_Dataset entries_.
►

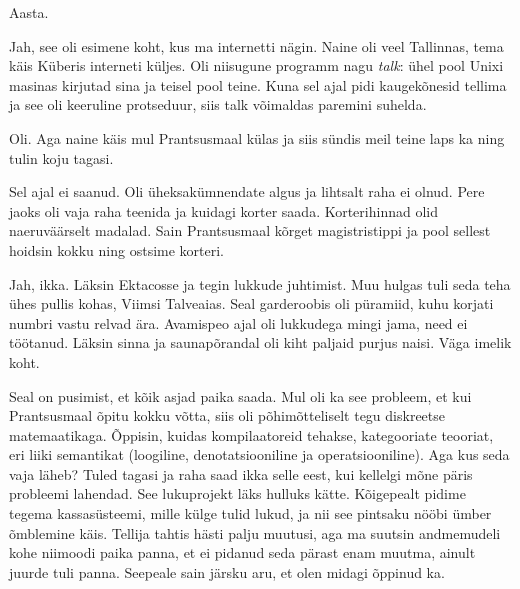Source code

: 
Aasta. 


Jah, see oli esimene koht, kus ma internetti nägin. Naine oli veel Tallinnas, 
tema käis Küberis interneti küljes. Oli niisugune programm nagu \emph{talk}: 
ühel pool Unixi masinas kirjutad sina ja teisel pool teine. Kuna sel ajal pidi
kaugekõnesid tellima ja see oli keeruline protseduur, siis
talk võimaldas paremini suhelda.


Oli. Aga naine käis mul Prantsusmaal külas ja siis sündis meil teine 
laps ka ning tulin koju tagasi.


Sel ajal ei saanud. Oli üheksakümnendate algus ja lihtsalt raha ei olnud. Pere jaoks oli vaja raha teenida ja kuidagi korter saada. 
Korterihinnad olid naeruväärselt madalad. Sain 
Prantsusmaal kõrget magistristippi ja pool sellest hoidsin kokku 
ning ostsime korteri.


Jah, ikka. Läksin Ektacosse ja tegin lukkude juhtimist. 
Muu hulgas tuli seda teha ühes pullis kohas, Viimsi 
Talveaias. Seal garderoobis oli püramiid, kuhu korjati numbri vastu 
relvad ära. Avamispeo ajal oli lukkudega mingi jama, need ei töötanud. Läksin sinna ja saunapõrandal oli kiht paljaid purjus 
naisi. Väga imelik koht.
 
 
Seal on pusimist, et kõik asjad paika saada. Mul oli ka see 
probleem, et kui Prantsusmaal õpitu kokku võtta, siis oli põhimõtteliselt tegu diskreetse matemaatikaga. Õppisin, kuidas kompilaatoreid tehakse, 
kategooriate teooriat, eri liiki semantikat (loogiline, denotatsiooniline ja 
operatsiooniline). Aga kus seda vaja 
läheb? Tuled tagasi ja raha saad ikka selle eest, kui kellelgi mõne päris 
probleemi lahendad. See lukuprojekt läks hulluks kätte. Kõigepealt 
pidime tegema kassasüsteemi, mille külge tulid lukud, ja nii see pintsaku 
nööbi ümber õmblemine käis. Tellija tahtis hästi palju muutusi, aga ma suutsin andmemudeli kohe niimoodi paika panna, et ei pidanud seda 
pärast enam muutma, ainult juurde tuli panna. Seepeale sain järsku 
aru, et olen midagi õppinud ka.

◄
►

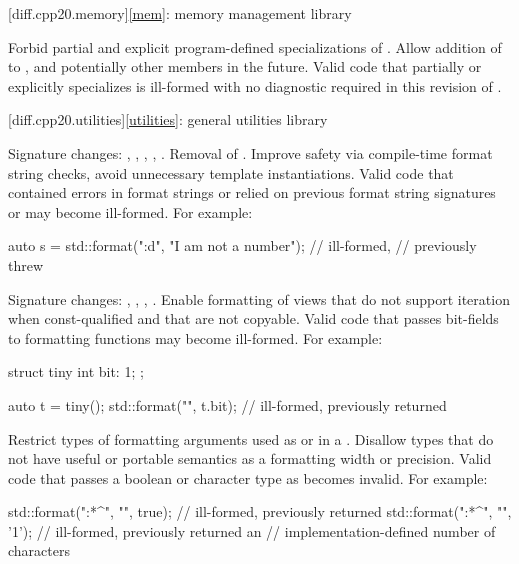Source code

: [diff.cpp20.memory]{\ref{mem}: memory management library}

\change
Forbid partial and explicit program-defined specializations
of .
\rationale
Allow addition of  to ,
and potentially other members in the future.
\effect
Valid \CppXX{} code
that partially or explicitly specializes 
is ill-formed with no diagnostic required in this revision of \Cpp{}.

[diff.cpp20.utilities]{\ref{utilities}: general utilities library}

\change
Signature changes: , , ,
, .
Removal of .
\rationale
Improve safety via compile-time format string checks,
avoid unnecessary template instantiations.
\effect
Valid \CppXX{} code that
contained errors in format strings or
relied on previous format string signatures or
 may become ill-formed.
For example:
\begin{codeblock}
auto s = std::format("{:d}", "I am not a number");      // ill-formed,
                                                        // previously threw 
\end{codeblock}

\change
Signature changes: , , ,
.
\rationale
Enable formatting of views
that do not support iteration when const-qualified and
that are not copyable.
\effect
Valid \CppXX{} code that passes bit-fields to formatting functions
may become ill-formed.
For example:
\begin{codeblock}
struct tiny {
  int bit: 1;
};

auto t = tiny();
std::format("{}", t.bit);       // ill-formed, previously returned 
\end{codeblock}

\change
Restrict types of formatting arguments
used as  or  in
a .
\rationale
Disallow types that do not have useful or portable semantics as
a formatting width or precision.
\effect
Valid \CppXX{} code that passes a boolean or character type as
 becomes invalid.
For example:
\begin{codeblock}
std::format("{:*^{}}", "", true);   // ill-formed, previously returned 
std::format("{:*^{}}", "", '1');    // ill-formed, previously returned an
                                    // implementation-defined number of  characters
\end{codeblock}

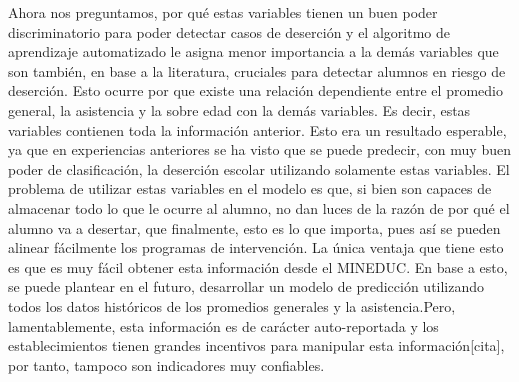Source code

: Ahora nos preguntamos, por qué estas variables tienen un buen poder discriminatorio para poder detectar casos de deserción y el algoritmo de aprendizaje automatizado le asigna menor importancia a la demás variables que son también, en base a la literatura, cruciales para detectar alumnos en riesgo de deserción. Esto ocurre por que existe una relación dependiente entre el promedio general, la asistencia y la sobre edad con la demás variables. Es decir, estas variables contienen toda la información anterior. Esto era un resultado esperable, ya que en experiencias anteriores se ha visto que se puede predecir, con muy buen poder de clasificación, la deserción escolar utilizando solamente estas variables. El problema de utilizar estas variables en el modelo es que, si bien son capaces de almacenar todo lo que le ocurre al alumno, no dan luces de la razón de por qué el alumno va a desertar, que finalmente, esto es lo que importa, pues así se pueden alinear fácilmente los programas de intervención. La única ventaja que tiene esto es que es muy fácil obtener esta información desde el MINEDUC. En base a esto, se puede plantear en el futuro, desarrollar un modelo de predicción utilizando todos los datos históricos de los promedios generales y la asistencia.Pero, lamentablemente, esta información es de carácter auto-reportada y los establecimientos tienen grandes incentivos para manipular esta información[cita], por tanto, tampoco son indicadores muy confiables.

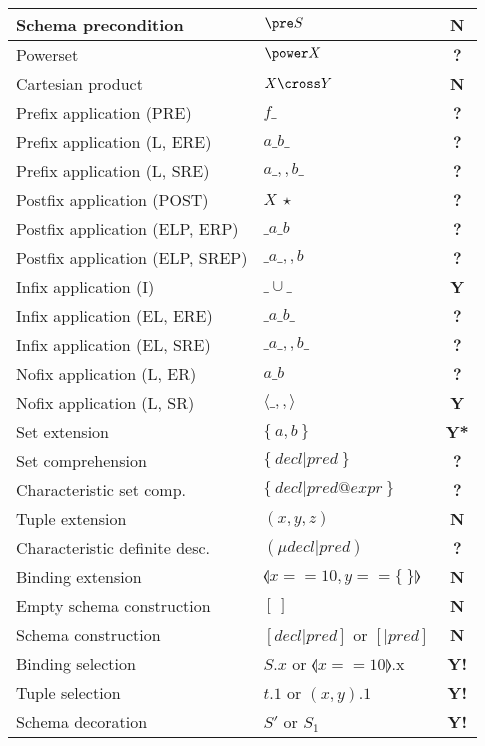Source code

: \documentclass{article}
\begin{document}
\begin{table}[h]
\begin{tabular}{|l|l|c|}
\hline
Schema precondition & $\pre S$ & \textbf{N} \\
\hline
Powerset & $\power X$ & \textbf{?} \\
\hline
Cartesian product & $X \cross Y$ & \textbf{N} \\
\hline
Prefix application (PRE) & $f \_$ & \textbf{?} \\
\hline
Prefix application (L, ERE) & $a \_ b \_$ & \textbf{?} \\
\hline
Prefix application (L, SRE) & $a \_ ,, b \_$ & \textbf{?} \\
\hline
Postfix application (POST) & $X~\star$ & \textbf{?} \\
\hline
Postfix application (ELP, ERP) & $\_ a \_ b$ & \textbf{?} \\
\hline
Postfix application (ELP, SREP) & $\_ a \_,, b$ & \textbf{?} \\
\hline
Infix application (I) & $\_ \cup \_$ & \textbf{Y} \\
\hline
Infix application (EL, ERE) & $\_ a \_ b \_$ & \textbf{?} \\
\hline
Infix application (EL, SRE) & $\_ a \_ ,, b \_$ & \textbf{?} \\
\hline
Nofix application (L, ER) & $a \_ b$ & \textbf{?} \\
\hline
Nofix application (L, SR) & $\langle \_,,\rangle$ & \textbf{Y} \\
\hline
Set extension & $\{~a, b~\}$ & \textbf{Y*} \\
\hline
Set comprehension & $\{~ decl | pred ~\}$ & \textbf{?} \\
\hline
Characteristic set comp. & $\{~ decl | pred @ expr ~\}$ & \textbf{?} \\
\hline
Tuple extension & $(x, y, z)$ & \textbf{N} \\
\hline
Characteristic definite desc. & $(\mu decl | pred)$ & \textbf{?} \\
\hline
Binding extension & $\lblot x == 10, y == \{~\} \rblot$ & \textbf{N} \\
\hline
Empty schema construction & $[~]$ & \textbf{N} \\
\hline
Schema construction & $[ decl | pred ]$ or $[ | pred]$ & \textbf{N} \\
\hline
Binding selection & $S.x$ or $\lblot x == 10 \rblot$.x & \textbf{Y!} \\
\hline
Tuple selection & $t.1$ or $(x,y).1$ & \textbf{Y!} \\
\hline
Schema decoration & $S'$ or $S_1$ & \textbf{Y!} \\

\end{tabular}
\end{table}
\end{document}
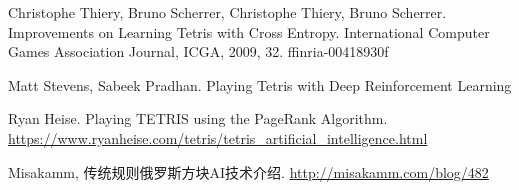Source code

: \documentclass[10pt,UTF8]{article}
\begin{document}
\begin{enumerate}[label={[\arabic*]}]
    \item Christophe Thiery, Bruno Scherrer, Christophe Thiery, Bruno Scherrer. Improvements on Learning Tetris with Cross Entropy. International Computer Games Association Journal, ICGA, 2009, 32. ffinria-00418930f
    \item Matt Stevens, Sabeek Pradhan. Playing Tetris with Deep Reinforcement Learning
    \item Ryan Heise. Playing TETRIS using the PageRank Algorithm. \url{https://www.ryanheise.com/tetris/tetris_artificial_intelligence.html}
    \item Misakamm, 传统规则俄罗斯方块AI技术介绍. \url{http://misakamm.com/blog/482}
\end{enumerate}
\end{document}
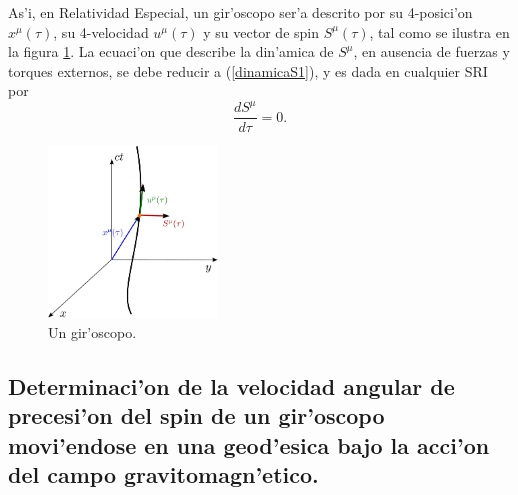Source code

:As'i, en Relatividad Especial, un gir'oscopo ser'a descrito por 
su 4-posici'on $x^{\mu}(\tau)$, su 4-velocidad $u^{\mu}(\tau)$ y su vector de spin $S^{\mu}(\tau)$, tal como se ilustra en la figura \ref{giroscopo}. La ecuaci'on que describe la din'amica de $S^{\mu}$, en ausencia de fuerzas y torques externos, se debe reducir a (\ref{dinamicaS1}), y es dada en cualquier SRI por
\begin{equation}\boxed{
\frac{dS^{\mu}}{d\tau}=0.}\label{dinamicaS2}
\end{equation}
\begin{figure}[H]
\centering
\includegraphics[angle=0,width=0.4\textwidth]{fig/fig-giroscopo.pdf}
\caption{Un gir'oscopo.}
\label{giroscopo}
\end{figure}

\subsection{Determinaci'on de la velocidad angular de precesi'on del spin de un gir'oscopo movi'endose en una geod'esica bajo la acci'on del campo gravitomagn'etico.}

◄

_Your instructions_. Set down only the lines above that fall between the line holding "Infix application (EL, ERE)" and the line holding "Tuple extension &", inclusive, keeping each exact.

_Written response_.
Infix application (EL, ERE) & $\_ a \_ b \_$ & \textbf{?} \\
\hline
Infix application (EL, SRE) & $\_ a \_ ,, b \_$ & \textbf{?} \\
\hline
Nofix application (L, ER) & $a \_ b$ & \textbf{?} \\
\hline
Nofix application (L, SR) & $\langle \_,,\rangle$ & \textbf{Y} \\
\hline
Set extension & $\{~a, b~\}$ & \textbf{Y*} \\
\hline
Set comprehension & $\{~ decl | pred ~\}$ & \textbf{?} \\
\hline
Characteristic set comp. & $\{~ decl | pred @ expr ~\}$ & \textbf{?} \\
\hline
Tuple extension & $(x, y, z)$ & \textbf{N} \\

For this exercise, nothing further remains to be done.